From: | Andres Freund <andres(at)anarazel(dot)de> |
---|---|
To: | Konstantin Knizhnik <knizhnik(at)garret(dot)ru> |
Cc: | PostgreSQL Hackers <pgsql-hackers(at)lists(dot)postgresql(dot)org> |
Subject: | Re: Non-reproducible AIO failure |
Date: | 2025-06-12 15:52:31 |
Message-ID: | t7j2bqm4cdxgix2o327rvymsr24utvp4gujorq2lrisvdgkuzb@jqdjbbwpyjdg |
Views: | Whole Thread | Raw Message | Download mbox | Resend email |
Thread: | |
Lists: | pgsql-hackers |
Hi,
On 2025-06-12 17:22:22 +0300, Konstantin Knizhnik wrote:
> On 12/06/2025 4:57 pm, Andres Freund wrote:
> > The problem appears to be in that switch between "when submitted, by the IO
> > worker" and "then again by the backend". It's not concurrent access in the
> > sense of two processes writing to the same value, it's that when switching
> > from the worker updating ->distilled_result to the issuer looking at that, the
> > issuer didn't ensure that no outdated version of ->distilled_result could be
> > used.
> >
> > Basically, the problem is that the worker would
> >
> > 1) set ->distilled_result
> > 2) perform a write memory barrier
> > 3) set ->state to COMPLETED_SHARED
> >
> > and then the issuer of the IO would:
> >
> > 4) check ->state is COMPLETED_SHARED
> > 5) use ->distilled_result
> >
> > The problem is that there currently is no barrier between 4 & 5, which means
> > an outdated ->distilled_result could be used.
> >
> >
> > This also explains why the issue looked so weird - eventually, after fprintfs,
> > after a core dump, etc, the updated ->distilled_result result would "arrive"

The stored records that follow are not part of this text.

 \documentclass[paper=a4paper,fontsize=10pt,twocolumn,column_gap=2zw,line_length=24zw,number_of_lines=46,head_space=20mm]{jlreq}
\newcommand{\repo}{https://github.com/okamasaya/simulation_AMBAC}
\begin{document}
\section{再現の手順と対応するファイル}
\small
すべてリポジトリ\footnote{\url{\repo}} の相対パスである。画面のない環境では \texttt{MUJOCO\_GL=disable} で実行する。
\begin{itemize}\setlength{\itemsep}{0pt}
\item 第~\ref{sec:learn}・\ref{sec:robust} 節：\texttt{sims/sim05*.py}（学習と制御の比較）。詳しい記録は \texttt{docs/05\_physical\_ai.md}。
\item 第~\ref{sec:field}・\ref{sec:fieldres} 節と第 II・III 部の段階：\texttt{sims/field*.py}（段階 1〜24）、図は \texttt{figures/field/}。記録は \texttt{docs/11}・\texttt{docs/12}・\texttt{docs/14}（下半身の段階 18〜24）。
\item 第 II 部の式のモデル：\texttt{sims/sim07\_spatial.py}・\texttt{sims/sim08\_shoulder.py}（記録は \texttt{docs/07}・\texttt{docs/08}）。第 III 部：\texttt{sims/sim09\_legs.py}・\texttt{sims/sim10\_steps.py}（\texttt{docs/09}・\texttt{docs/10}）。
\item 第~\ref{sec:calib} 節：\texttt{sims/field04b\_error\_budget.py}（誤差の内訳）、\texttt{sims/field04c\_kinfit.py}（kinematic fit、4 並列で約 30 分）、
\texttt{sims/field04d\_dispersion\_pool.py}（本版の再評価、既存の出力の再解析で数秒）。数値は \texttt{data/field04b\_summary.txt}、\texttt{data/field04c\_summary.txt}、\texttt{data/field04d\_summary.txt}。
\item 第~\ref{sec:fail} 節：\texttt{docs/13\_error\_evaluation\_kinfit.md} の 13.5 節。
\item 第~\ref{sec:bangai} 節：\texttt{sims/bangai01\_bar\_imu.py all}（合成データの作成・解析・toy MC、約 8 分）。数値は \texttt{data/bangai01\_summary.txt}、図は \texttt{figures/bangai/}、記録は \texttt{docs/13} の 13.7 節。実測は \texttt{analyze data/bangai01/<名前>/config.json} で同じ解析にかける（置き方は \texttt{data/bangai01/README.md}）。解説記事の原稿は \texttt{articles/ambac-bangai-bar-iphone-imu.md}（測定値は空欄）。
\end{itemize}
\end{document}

> > in the issuing process, and suddenly look correct.
>
> Thank you very much for explanation.
> Everything seems to be so simple after explanations, that you can not even
> believe that before you think that such behavior can be only caused by
> "black magic" or "OS bug":)
Indeed. For a while I was really starting to doubt my sanity - not helped by
the fact that I'd loose most of the mental context between reproductions (the
problem did not re-occur from Saturday to Wednesday morning...). What finally
made it clearer was moving the failing assertion to earlier
(pgaio_io_call_complete_local() and shared_buffer_readv_complete_local()), as
that took out a lot of the time in which the problem could occur.
> Certainly using outdated result can explain such behavior.
> But in which particular place we loose read barrier between 4 and 5?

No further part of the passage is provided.